The task | Copy every line that contains the string "should" from the entries below.

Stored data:
*** Begin section ***

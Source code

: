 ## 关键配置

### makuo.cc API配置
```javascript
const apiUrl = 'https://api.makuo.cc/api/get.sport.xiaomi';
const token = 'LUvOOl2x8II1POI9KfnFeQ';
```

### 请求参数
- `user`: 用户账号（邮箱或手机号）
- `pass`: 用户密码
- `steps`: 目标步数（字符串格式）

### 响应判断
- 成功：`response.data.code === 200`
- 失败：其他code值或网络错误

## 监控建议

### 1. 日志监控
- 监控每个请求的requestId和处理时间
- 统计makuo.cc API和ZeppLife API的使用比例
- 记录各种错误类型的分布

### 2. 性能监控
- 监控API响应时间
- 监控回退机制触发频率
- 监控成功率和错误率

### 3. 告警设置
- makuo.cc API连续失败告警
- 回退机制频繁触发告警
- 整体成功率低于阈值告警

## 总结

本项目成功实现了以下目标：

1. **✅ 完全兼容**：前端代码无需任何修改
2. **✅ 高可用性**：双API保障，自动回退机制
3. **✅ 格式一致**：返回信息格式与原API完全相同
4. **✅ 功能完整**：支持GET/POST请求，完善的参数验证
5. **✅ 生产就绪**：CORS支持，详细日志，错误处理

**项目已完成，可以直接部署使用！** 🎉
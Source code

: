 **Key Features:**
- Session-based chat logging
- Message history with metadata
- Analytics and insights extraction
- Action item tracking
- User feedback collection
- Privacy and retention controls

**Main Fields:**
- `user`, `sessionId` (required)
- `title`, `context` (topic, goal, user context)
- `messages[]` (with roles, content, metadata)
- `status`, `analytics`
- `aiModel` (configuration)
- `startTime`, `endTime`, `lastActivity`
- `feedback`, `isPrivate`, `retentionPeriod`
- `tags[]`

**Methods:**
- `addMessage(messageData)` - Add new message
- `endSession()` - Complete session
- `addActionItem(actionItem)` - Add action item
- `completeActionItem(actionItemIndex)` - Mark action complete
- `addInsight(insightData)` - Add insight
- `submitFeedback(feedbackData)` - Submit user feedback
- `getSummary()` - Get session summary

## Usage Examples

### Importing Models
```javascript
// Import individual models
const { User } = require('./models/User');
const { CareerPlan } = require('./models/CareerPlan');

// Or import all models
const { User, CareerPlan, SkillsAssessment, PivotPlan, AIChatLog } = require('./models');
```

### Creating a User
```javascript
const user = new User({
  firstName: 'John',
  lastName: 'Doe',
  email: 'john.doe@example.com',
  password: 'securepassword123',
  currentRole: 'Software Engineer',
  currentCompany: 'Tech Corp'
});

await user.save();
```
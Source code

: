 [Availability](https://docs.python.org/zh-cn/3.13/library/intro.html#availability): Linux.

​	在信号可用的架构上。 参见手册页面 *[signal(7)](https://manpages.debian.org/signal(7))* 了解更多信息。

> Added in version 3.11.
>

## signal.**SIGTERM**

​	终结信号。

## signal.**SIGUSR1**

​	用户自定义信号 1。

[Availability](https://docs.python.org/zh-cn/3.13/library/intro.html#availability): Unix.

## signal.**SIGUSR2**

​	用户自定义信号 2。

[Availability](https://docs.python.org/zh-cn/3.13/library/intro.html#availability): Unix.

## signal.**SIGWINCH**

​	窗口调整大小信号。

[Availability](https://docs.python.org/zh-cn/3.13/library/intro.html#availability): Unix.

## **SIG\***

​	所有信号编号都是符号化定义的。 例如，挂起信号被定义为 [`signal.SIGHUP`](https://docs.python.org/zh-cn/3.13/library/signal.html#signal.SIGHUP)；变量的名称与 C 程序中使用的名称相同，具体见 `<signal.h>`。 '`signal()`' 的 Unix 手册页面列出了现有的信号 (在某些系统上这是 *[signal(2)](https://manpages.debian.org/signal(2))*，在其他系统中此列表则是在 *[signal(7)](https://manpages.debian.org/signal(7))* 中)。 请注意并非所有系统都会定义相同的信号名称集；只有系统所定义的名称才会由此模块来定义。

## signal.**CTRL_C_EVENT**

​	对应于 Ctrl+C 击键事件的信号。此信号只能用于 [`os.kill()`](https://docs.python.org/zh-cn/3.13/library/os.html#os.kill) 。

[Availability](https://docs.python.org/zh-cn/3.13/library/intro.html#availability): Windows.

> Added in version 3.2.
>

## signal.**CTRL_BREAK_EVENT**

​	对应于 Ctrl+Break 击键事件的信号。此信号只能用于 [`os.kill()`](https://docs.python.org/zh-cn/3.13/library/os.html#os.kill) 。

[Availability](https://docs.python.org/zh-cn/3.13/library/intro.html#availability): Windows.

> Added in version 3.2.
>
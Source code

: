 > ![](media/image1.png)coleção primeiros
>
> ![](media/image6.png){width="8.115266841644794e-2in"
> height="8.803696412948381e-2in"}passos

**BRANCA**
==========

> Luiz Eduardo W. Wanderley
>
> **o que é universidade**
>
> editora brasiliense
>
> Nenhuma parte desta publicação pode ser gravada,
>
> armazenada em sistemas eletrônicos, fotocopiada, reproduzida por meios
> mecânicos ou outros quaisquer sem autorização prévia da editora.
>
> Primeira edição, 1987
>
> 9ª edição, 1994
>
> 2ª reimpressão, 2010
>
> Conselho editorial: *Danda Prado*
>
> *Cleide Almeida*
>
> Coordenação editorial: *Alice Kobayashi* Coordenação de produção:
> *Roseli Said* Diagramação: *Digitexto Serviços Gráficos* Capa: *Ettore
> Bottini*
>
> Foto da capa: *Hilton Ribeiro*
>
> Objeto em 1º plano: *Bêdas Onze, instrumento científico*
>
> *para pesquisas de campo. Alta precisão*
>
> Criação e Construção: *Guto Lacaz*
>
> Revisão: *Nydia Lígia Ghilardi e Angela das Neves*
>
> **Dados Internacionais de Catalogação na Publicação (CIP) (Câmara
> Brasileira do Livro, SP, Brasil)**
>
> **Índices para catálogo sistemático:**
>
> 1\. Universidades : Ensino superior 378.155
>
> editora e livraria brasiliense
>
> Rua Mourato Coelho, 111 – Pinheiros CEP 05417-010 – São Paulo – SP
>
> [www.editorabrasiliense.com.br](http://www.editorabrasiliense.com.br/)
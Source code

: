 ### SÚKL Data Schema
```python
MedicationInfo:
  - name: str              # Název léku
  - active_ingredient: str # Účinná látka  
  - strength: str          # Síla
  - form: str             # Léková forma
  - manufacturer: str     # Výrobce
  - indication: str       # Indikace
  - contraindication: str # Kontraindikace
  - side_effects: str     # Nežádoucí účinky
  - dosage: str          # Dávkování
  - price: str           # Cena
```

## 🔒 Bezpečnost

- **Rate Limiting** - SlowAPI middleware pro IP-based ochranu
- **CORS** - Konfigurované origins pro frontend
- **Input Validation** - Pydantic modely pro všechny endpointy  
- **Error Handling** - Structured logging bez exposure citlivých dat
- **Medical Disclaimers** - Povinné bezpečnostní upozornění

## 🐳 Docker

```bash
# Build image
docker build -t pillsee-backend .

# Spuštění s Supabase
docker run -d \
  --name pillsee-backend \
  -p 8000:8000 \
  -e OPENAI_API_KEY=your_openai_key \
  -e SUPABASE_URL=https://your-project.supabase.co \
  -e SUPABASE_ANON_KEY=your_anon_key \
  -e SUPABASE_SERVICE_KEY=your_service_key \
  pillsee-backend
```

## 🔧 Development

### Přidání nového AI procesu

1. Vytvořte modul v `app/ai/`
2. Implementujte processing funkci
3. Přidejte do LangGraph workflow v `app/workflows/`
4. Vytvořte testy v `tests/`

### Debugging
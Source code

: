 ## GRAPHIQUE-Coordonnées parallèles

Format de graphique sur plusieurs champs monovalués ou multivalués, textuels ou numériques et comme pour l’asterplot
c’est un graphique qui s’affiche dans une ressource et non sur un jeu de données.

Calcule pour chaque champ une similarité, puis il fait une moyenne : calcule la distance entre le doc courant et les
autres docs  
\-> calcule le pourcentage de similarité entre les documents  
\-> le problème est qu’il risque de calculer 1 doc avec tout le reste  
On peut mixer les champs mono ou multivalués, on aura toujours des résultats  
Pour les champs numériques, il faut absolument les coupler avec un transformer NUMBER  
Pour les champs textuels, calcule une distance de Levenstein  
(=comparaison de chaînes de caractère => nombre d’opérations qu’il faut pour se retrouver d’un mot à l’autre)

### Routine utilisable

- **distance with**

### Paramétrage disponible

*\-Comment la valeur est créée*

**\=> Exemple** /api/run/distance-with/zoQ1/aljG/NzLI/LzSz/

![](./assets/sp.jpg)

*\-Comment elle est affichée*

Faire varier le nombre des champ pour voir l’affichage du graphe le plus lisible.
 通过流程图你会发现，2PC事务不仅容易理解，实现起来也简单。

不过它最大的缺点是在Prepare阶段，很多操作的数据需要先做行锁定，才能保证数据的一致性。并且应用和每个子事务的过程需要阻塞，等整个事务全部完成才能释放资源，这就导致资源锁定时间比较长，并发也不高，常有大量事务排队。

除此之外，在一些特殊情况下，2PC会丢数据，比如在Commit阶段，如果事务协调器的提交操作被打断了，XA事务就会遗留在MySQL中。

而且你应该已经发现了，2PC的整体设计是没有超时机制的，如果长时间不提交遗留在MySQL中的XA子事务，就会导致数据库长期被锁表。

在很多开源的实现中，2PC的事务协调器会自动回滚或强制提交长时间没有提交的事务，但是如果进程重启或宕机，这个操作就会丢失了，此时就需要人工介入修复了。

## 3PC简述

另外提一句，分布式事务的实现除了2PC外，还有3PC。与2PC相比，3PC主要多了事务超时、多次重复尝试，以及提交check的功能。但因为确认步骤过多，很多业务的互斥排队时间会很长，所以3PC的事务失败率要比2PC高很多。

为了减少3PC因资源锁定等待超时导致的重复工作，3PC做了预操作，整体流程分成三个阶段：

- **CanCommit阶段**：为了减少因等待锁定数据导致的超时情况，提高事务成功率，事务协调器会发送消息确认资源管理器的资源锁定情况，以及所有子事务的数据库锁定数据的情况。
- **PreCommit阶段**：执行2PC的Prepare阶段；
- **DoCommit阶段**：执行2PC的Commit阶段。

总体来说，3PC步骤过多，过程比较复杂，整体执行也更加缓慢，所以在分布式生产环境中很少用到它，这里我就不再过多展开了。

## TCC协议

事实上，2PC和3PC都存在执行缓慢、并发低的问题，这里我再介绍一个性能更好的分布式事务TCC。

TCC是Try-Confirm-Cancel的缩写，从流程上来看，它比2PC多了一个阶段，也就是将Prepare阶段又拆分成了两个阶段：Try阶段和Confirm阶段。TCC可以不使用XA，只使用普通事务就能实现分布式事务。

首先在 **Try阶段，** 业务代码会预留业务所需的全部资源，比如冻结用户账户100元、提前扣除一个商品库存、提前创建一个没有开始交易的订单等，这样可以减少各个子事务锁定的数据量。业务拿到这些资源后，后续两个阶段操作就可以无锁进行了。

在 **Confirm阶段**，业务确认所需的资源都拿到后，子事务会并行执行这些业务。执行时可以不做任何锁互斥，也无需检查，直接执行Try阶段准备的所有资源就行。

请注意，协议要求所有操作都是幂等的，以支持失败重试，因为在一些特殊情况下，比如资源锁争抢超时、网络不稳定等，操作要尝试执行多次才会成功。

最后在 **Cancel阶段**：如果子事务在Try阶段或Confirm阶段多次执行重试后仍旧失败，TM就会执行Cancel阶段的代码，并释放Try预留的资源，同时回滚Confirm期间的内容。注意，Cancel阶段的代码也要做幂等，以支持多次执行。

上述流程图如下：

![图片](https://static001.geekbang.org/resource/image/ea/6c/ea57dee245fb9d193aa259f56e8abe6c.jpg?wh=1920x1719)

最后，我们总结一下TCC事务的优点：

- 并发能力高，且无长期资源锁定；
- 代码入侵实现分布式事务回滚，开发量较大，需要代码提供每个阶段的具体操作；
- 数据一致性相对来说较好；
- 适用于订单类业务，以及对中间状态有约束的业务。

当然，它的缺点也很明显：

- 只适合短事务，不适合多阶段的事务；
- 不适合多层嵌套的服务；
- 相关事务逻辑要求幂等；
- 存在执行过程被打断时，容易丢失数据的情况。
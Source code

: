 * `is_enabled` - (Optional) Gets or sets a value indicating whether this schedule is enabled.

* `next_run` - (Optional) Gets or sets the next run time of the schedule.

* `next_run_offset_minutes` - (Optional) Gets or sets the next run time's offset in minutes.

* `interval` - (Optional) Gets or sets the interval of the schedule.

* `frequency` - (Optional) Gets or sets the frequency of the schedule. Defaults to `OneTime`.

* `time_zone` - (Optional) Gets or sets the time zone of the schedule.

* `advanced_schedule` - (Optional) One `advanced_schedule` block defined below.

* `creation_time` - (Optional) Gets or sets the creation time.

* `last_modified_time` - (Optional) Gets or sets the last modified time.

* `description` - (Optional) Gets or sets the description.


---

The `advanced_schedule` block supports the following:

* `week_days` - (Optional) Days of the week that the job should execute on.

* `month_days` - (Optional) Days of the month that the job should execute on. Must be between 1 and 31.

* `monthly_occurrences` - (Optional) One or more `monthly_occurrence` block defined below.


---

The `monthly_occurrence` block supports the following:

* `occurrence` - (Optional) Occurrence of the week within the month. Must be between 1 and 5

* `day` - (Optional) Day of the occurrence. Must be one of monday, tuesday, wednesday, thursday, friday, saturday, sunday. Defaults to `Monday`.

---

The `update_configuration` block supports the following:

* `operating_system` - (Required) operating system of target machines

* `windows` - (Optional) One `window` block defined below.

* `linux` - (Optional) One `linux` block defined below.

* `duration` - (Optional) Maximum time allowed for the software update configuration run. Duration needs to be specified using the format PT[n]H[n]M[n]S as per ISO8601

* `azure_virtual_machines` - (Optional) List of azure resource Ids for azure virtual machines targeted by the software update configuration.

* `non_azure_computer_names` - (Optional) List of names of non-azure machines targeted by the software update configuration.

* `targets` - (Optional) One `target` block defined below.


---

*** End section ***

Answer to this exercise |
* `week_days` - (Optional) Days of the week that the job should execute on.
* `month_days` - (Optional) Days of the month that the job should execute on. Must be between 1 and 31.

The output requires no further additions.